Anyway. Sales seems to have stayed fairly regular for the past 10 years on this title…. I believe that DC is feeling that the book isn’t doing well because of the High expectations that Bilson and DeMeo generated.
When they arrived to the book issue #1 sold 120K copies, which dropped to 78k for the second and kept falling month after month. I guess that after seeing what Marvel did with JMS’s Thor and Fraction’s Iron Man, or themselves with Johns’s Green Lantern they think that Flash can do better, they just aren’t sure about how to do it.
I believe that while Peyer was doing a good job, his name isn’t one that is going to bring Big Sales to the character, of course one could argue that Johns wasn’t that big of a name back when he started in the Flash, he became who he is now working there.

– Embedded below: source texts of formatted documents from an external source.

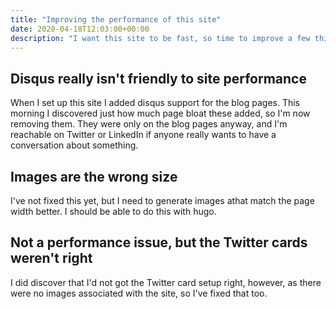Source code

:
 ```yaml
---
title: "Improving the performance of this site"
date: 2020-04-18T12:03:00+00:00
description: "I want this site to be fast, so time to improve a few things!"
---
```

## Disqus really isn't friendly to site performance

When I set up this site I added disqus support for the blog pages.  This morning I discovered just how much page bloat
these added, so I'm now removing them.  They were only on the blog pages anyway, and I'm reachable on Twitter or
LinkedIn if anyone really wants to have a conversation about something.

## Images are the wrong size

I've not fixed this yet, but I need to generate images athat match the page width better.  I should be able to do this
with hugo.

## Not a performance issue, but the Twitter cards weren't right

I did discover that I'd not got the Twitter card setup right, however, as there were no images associated with the
site, so I've fixed that too.
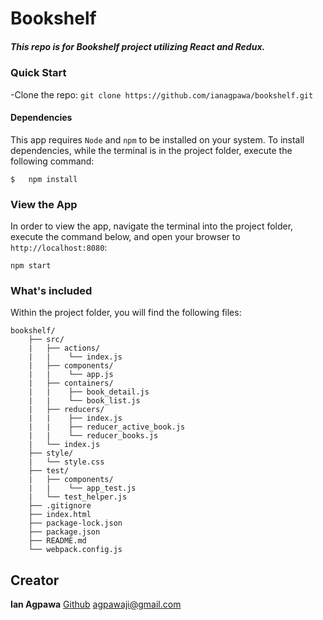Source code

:# Bookshelf
##### This repo is for Bookshelf project utilizing React and Redux.    

### Quick Start
-Clone the repo: `git clone https://github.com/ianagpawa/bookshelf.git`


#### Dependencies
This app requires `Node` and `npm` to be installed on your system.  To install dependencies, while the terminal is in the project folder, execute the following command:
```
$   npm install
```

### View the App
In order to view the app, navigate the terminal into the project folder, execute the command below, and open your browser to `http://localhost:8080`:
```
npm start
```

### What's included
Within the project folder, you will find the following files:

```
bookshelf/
    ├── src/
    |   ├── actions/
    |   |    └── index.js
    |   ├── components/
    |   |    └── app.js
    |   ├── containers/
    |   |    ├── book_detail.js
    |   |    └── book_list.js
    |   ├── reducers/
    |   |    ├── index.js
    |   |    ├── reducer_active_book.js
    |   |    └── reducer_books.js
    |   └── index.js
    ├── style/
    |   └── style.css
    ├── test/
    |   ├── components/
    |   |    └── app_test.js
    |   └── test_helper.js
    ├── .gitignore
    ├── index.html
    ├── package-lock.json
    ├── package.json
    ├── README.md
    └── webpack.config.js
```

## Creator

**Ian Agpawa**
[Github](https://github.com/ianagpawa)
 agpawaji@gmail.com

I’m curious because of the fact that Peyer wasn’t going to stay on the Flash only became public after the book’s change of editors in the middle of “Fast Money”. Seems to me that Hilty was “grounded”, and Berganza had another ideas for the character.

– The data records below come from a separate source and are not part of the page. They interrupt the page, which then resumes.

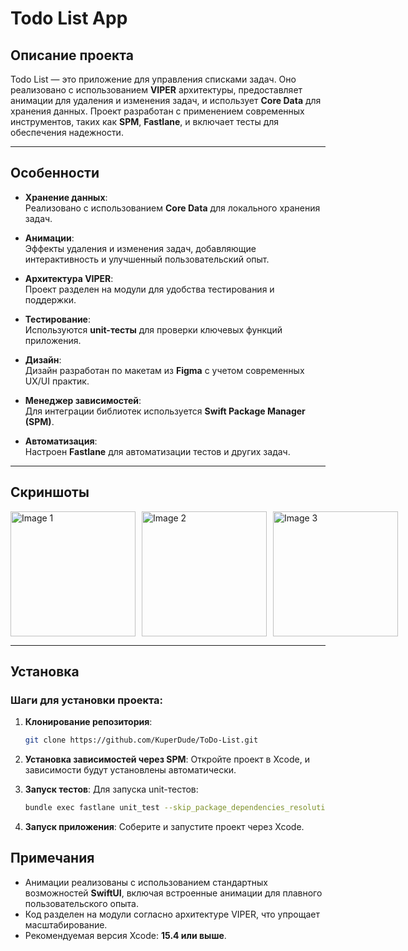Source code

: # Todo List App

## Описание проекта  
Todo List — это приложение для управления списками задач. Оно реализовано с использованием **VIPER** архитектуры, предоставляет анимации для удаления и изменения задач, и использует **Core Data** для хранения данных. Проект разработан с применением современных инструментов, таких как **SPM**, **Fastlane**, и включает тесты для обеспечения надежности.

---

## Особенности  
- **Хранение данных**:  
  Реализовано с использованием **Core Data** для локального хранения задач.  

- **Анимации**:  
  Эффекты удаления и изменения задач, добавляющие интерактивность и улучшенный пользовательский опыт.  

- **Архитектура VIPER**:  
  Проект разделен на модули для удобства тестирования и поддержки.  

- **Тестирование**:  
  Используются **unit-тесты** для проверки ключевых функций приложения.  

- **Дизайн**:  
  Дизайн разработан по макетам из **Figma** с учетом современных UX/UI практик.  

- **Менеджер зависимостей**:  
  Для интеграции библиотек используется **Swift Package Manager (SPM)**.  

- **Автоматизация**:  
  Настроен **Fastlane** для автоматизации тестов и других задач.  

---

## Скриншоты  
<div style="display: flex; gap: 10px;">
  <img src="https://github.com/user-attachments/assets/bf79f9a3-2163-44b9-9847-17e5e0ae0bc2" alt="Image 1" width="200">
  <img src="https://github.com/user-attachments/assets/1752bced-78df-47a5-8344-5c5fb2c1451b" alt="Image 2" width="200">
  <img src="https://github.com/user-attachments/assets/eee746c7-2a76-43d2-8eb1-2f48ad3bff77" alt="Image 3" width="200">
</div>

---

## Установка  

### Шаги для установки проекта:  
1. **Клонирование репозитория**:  
   ```bash
   git clone https://github.com/KuperDude/ToDo-List.git
    ```
2. **Установка зависимостей через SPM**:
Откройте проект в Xcode, и зависимости будут установлены автоматически.

3. **Запуск тестов**:
Для запуска unit-тестов:
    ```bash
    bundle exec fastlane unit_test --skip_package_dependencies_resolution true
      ```
4. **Запуск приложения**:
Соберите и запустите проект через Xcode.

## Примечания  
- Анимации реализованы с использованием стандартных возможностей **SwiftUI**, включая встроенные анимации для плавного пользовательского опыта.  
- Код разделен на модули согласно архитектуре VIPER, что упрощает масштабирование.  
- Рекомендуемая версия Xcode: **15.4 или выше**.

Yeah, if Peyer had continued, he’d basically be in the same position Johns was when he started. I guess DC isn’t willing to give it time to rebuild, they just want that *ahem* quick fix.
P.S. Thanks for letting me know about the readability problem. When I’m logged in, it doesn’t show me the name/email/website fields, so I never noticed the color problem, and no one else had mentioned it — even though it’s probably been like that since I installed the comment preview plugin 2-3 weeks ago.

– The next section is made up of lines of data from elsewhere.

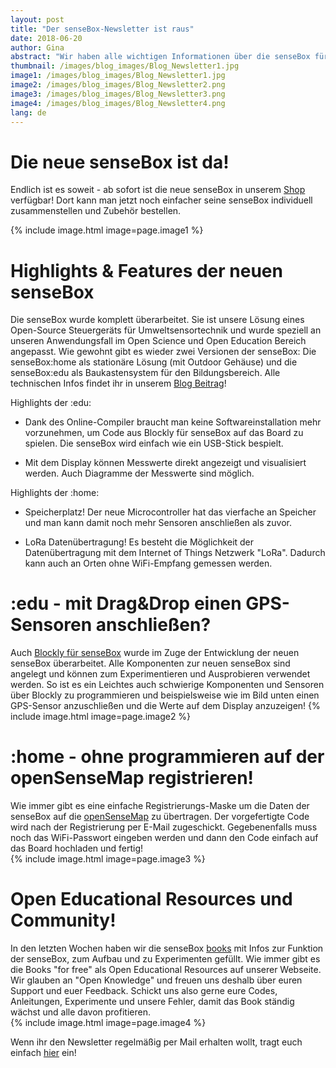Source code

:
 ```yaml
---
layout: post
title: "Der senseBox-Newsletter ist raus"
date: 2018-06-20
author: Gina
abstract: "Wir haben alle wichtigen Informationen über die senseBox für euch übersichtlich in unserem Newsletter zusammengefasst."
thumbnail: /images/blog_images/Blog_Newsletter1.jpg
image1: /images/blog_images/Blog_Newsletter1.jpg
image2: /images/blog_images/Blog_Newsletter2.png
image3: /images/blog_images/Blog_Newsletter3.png
image4: /images/blog_images/Blog_Newsletter4.png
lang: de
---
```

Die neue senseBox ist da!
============
Endlich ist es soweit - ab sofort ist die neue senseBox in unserem [Shop](https://www.sensebox.kaufen) verfügbar! Dort kann man jetzt noch einfacher seine senseBox individuell zusammenstellen und Zubehör bestellen.

{% include image.html image=page.image1 %}

Highlights & Features der neuen senseBox
============
Die senseBox wurde komplett überarbeitet. Sie ist unsere Lösung eines Open-Source Steuergeräts für Umweltsensortechnik und wurde speziell an unseren Anwendungsfall im Open Science und Open Education Bereich angepasst. Wie gewohnt gibt es wieder zwei Versionen der senseBox: Die senseBox:home als stationäre Lösung (mit Outdoor Gehäuse) und die senseBox:edu als Baukastensystem für den Bildungsbereich. Alle technischen Infos findet ihr in unserem [Blog Beitrag](https://sensebox.de/blog/2018-03-06-senseBox_MCU)!

Highlights der :edu:

- Dank des Online-Compiler braucht man keine Softwareinstallation mehr vorzunehmen, um Code aus Blockly für senseBox auf das Board zu spielen. Die senseBox wird einfach wie ein USB-Stick bespielt.

- Mit dem Display können Messwerte direkt angezeigt und visualisiert werden. Auch Diagramme der Messwerte sind möglich.

Highlights der :home:
- Speicherplatz! Der neue Microcontroller hat das vierfache an Speicher und man kann damit noch mehr Sensoren anschließen als zuvor.

- LoRa Datenübertragung! Es besteht die Möglichkeit der Datenübertragung mit dem Internet of Things Netzwerk "LoRa". Dadurch kann auch an Orten ohne WiFi-Empfang gemessen werden.


:edu - mit Drag&Drop einen GPS-Sensoren anschließen?
============
Auch [Blockly für senseBox](https://blockly.sensebox.de/ardublockly/?lang=de&board=sensebox-mcu) wurde im Zuge der Entwicklung der neuen senseBox überarbeitet. Alle Komponenten zur neuen senseBox sind angelegt und können zum Experimentieren und Ausprobieren verwendet werden. So ist es ein Leichtes auch schwierige Komponenten und Sensoren über Blockly zu programmieren und beispielsweise wie im Bild unten einen GPS-Sensor anzuschließen und die Werte auf dem Display anzuzeigen!
{% include image.html image=page.image2 %}

:home - ohne programmieren auf der openSenseMap registrieren!
============
Wie immer gibt es eine einfache Registrierungs-Maske um die Daten der senseBox auf die [openSenseMap](https://opensensemap.org) zu übertragen. Der vorgefertigte Code wird nach der Registrierung per E-Mail zugeschickt. Gegebenenfalls muss noch das WiFi-Passwort eingeben  werden und dann den Code einfach auf das Board hochladen und fertig!   
{% include image.html image=page.image3 %}

Open Educational Resources und Community!
============
In den letzten Wochen haben wir die senseBox [books](https://sensebox.de/de/books) mit Infos zur Funktion der senseBox, zum Aufbau und zu Experimenten gefüllt. Wie immer gibt es die Books "for free" als Open Educational Resources auf unserer Webseite. Wir glauben an "Open Knowledge" und freuen uns deshalb über euren Support und euer Feedback. Schickt uns also gerne eure Codes, Anleitungen, Experimente und unsere Fehler, damit das Book ständig wächst und alle davon profitieren.   
{% include image.html image=page.image4 %}

Wenn ihr den Newsletter regelmäßig per Mail erhalten wollt, tragt euch einfach [hier](https://sensebox.de/#newsletter) ein!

It should be fixed now if you hit refresh.
Another reason why I love this site.
I thought Peyer was doing a good job getting Flash readable again. I would have preferred seeing him being given a decent shot.
It’s a shame that DC felt the need to pull the plug on the book to make way for Rebirth.
Although on one level I can certainly understand their reasoning, it doesn’t change the fact that I can no longer get my monthly Wally flash hit.